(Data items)
[Start of Attachment]

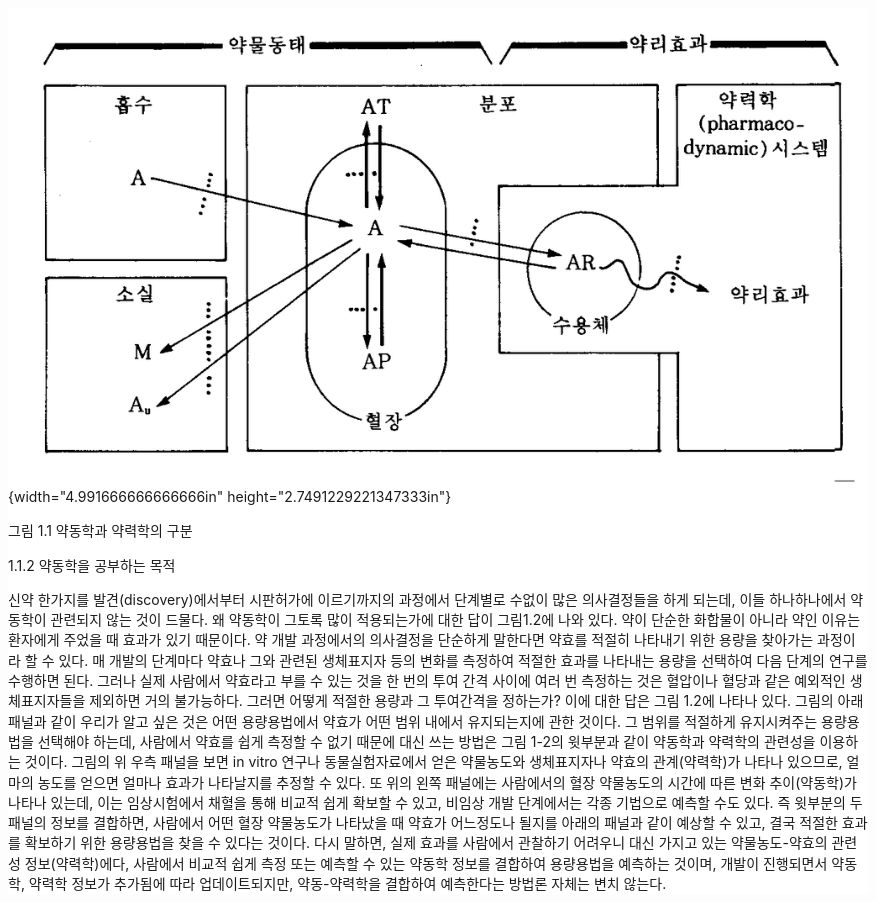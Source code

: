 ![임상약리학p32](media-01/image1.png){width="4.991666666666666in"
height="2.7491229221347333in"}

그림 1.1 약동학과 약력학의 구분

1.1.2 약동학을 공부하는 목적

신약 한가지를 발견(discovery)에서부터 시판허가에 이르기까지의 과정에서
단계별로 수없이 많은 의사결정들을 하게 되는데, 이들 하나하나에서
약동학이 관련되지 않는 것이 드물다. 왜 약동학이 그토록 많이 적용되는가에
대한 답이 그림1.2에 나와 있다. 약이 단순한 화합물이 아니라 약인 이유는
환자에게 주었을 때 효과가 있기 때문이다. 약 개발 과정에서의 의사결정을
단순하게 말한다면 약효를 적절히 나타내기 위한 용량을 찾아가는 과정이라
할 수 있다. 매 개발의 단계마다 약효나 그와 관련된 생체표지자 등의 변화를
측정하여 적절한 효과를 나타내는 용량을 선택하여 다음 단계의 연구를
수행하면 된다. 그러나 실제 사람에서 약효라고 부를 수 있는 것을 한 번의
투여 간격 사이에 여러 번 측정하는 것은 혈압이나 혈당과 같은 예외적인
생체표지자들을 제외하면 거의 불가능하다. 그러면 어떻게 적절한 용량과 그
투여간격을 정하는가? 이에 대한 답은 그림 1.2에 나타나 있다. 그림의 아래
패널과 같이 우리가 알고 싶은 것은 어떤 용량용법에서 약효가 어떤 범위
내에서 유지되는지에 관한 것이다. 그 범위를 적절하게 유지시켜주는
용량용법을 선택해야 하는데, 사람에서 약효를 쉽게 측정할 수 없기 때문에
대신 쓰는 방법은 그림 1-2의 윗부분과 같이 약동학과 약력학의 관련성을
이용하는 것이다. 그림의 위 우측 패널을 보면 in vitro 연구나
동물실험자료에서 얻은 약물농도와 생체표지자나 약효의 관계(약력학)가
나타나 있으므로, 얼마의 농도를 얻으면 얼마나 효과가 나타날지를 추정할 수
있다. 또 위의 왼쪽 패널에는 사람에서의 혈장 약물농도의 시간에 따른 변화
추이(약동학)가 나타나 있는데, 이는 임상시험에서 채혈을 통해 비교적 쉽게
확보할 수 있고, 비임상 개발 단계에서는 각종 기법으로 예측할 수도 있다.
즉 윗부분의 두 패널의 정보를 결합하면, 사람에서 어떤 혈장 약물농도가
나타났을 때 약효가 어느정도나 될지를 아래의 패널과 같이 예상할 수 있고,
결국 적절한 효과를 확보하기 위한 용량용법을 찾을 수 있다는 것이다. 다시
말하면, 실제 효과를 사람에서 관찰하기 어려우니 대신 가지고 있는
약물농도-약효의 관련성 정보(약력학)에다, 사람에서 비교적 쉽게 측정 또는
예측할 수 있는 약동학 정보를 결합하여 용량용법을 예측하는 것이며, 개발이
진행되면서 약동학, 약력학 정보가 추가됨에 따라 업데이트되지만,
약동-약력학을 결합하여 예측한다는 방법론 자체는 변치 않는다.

[End of Attachment]

Extract the entries in full, exactly as they are, minus the pictures.

Finished task ::
Source code

: ![임상약리학p32](media-01/image1.png){width="4.991666666666666in"
height="2.7491229221347333in"}

그림 1.1 약동학과 약력학의 구분

1.1.2 약동학을 공부하는 목적

신약 한가지를 발견(discovery)에서부터 시판허가에 이르기까지의 과정에서
단계별로 수없이 많은 의사결정들을 하게 되는데, 이들 하나하나에서
약동학이 관련되지 않는 것이 드물다. 왜 약동학이 그토록 많이 적용되는가에
대한 답이 그림1.2에 나와 있다. 약이 단순한 화합물이 아니라 약인 이유는
환자에게 주었을 때 효과가 있기 때문이다. 약 개발 과정에서의 의사결정을
단순하게 말한다면 약효를 적절히 나타내기 위한 용량을 찾아가는 과정이라
할 수 있다. 매 개발의 단계마다 약효나 그와 관련된 생체표지자 등의 변화를
측정하여 적절한 효과를 나타내는 용량을 선택하여 다음 단계의 연구를
수행하면 된다. 그러나 실제 사람에서 약효라고 부를 수 있는 것을 한 번의
투여 간격 사이에 여러 번 측정하는 것은 혈압이나 혈당과 같은 예외적인
생체표지자들을 제외하면 거의 불가능하다. 그러면 어떻게 적절한 용량과 그
투여간격을 정하는가? 이에 대한 답은 그림 1.2에 나타나 있다. 그림의 아래
패널과 같이 우리가 알고 싶은 것은 어떤 용량용법에서 약효가 어떤 범위
내에서 유지되는지에 관한 것이다. 그 범위를 적절하게 유지시켜주는
용량용법을 선택해야 하는데, 사람에서 약효를 쉽게 측정할 수 없기 때문에
대신 쓰는 방법은 그림 1-2의 윗부분과 같이 약동학과 약력학의 관련성을
이용하는 것이다. 그림의 위 우측 패널을 보면 in vitro 연구나
동물실험자료에서 얻은 약물농도와 생체표지자나 약효의 관계(약력학)가
나타나 있으므로, 얼마의 농도를 얻으면 얼마나 효과가 나타날지를 추정할 수
있다. 또 위의 왼쪽 패널에는 사람에서의 혈장 약물농도의 시간에 따른 변화
추이(약동학)가 나타나 있는데, 이는 임상시험에서 채혈을 통해 비교적 쉽게
확보할 수 있고, 비임상 개발 단계에서는 각종 기법으로 예측할 수도 있다.
즉 윗부분의 두 패널의 정보를 결합하면, 사람에서 어떤 혈장 약물농도가
나타났을 때 약효가 어느정도나 될지를 아래의 패널과 같이 예상할 수 있고,
결국 적절한 효과를 확보하기 위한 용량용법을 찾을 수 있다는 것이다. 다시
말하면, 실제 효과를 사람에서 관찰하기 어려우니 대신 가지고 있는
약물농도-약효의 관련성 정보(약력학)에다, 사람에서 비교적 쉽게 측정 또는
예측할 수 있는 약동학 정보를 결합하여 용량용법을 예측하는 것이며, 개발이
진행되면서 약동학, 약력학 정보가 추가됨에 따라 업데이트되지만,
약동-약력학을 결합하여 예측한다는 방법론 자체는 변치 않는다.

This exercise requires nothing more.